ネパールの「シンズリ道路建設計画(第二工区)(3/3期)」に対する無償資金協力について
平成17年6月9日
- わが国政府は、ネパール王国政府に対し、「シンズリ道路建設計画(第二工区)(3/3期)」(the project for Construction of Sindhuli Road (Section II : Sindhuli Bazar - Khurukot)」に資することを目的として、25億8,800万円(平成17年度 3億8,000万円、平成18年度 11億5,200万円、平成19年度 10億5,600万円)を限度とする額の無償資金協力を行うこととし、このための書簡の交換が6月9日(木曜日)、カトマンズにおいて、わが方平岡邁駐ネパール国大使と先方バヌ・プラサド・アチャリア大蔵省事務次官(Mr. Bhanu Prasad Acharya, Secretary, Ministry of Finance, His Majesty's Government of Nepal)との間で行われた。
- ネパールでは、労働人口の約80%が農業に従事しており、主な農業地帯はインドとの国境沿いに広がるテライ平原である。この地域から首都カトマンズへの現在の主要ルートは大きく迂回する回り道となっており、また、雨期には地滑り等により度々閉鎖される状況にある。
このためネパール政府は、シンズリ郡を経由してテライ平原地域とカトマンズを結ぶシンズリ道路の建設に関する実施可能性の調査をわが国に要請し、わが国政府は昭和61年度から63年度にかけて開発調査を実施した。
この調査結果に基づきネパール政府は「シンズリ道路建設計画」を策定し、この計画のための道路の新設等に必要な資金につき、わが国政府に対し無償資金協力を要請してきたものである。

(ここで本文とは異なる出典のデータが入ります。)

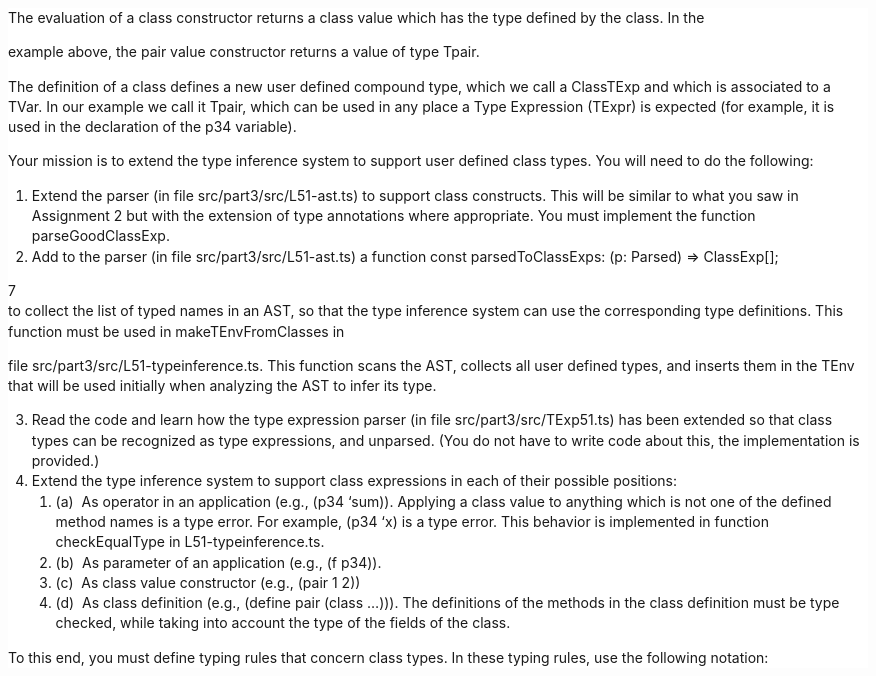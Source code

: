 The evaluation of a class constructor returns a class value which has the type defined by the class. In the

example above, the pair value constructor returns a value of type Tpair.

The definition of a class defines a new user defined compound type, which we call a ClassTExp and which is associated to a TVar. In our example we call it Tpair, which can be used in any place a Type Expression (TExpr) is expected (for example, it is used in the declaration of the p34 variable).

Your mission is to extend the type inference system to support user defined class types. You will need to do the following:

<ol>
<li>Extend the parser (in file src/part3/src/L51-ast.ts) to support class constructs. This will be similar to what you saw in Assignment 2 but with the extension of type annotations where appropriate. You must implement the function parseGoodClassExp.</li>
<li>Add to the parser (in file src/part3/src/L51-ast.ts) a function const parsedToClassExps: (p: Parsed) =&gt; ClassExp[];</li>
</ol>
</div>
</div>
<div class="layoutArea">
<div class="column">
7

</div>
</div>
</div>
<div class="page" title="Page 8">
<div class="layoutArea">
<div class="column">
to collect the list of typed names in an AST, so that the type inference system can use the corresponding type definitions. This function must be used in makeTEnvFromClasses in

file src/part3/src/L51-typeinference.ts. This function scans the AST, collects all user defined types, and inserts them in the TEnv that will be used initially when analyzing the AST to infer its type.

<ol start="3">
<li>Read the code and learn how the type expression parser (in file src/part3/src/TExp51.ts) has been extended so that class types can be recognized as type expressions, and unparsed. (You do not have to write code about this, the implementation is provided.)</li>
<li>Extend the type inference system to support class expressions in each of their possible positions:
<ol>
<li>(a) &nbsp;As operator in an application (e.g., (p34 ‘sum)). Applying a class value to anything which is not one of the defined method names is a type error. For example, (p34 ‘x) is a type error. This behavior is implemented in function checkEqualType in L51-typeinference.ts.</li>
<li>(b) &nbsp;As parameter of an application (e.g., (f p34)).</li>
<li>(c) &nbsp;As class value constructor (e.g., (pair 1 2))</li>
<li>(d) &nbsp;As class definition (e.g., (define pair (class …))). The definitions of the methods in the class definition must be type checked, while taking into account the type of the fields of the class.</li>
</ol>
</li>
</ol>
To this end, you must define typing rules that concern class types. In these typing rules, use the following notation:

本要請を受けわが国は、全長158kmにおよぶ本計画を四工区に分割し、平成7年度から10年度に第一工区(37km)を実施し、また平成9年度から13年度にかけて第四工区(50km)を実施している。
今次計画は、第二工区3/3期(13.7km)を平成17年度から19年度にかけて実施するものである。
この計画の実施により、農業生産地と市場とのアクセスが大幅に改善され、地域経済の活性化が図られるものと期待される。
- 本件の書簡の交換に際して、平岡邁駐ネパール国大使より先方に対して、ネパール国において多党制民主主義および立憲民主制の基本に則って平和と安定が早急に回復されることを要請した。
なお、本件援助は、ネパールにおけるマオイスト問題の根底にある貧困問題・社会不平等等の軽減に大きく貢献するものとなるとの認識の下、供与されるものである。
(参考)
- ネパール王国は約14万7,000平方kmの国土と約2,321万人の人口を有し、北はヒマラヤ山脈をはさんで中国と、南はテライ平原と呼ばれる東西に広がる平坦地でインドと国境を接する内陸国である。一人当たりのGNI(国民総所得)は約240ドルと発展段階の低い後発開発途上国であり、貧困削減が政府の最重要課題の一つである。
- 2月1日のネパール国王による内閣の解任と、これに伴う政党指導者等の自宅拘束、通信手段の制限、新聞等への検閲等については、わが国としてはネパールにおいて多党制民主主義および立憲君主制の基本に則って平和と安定が回復されることを強く望んでいることからも、ネパール側にこうしたわが国の立場を伝達するとともに、引き続き情勢の推移を注視していくこととしている。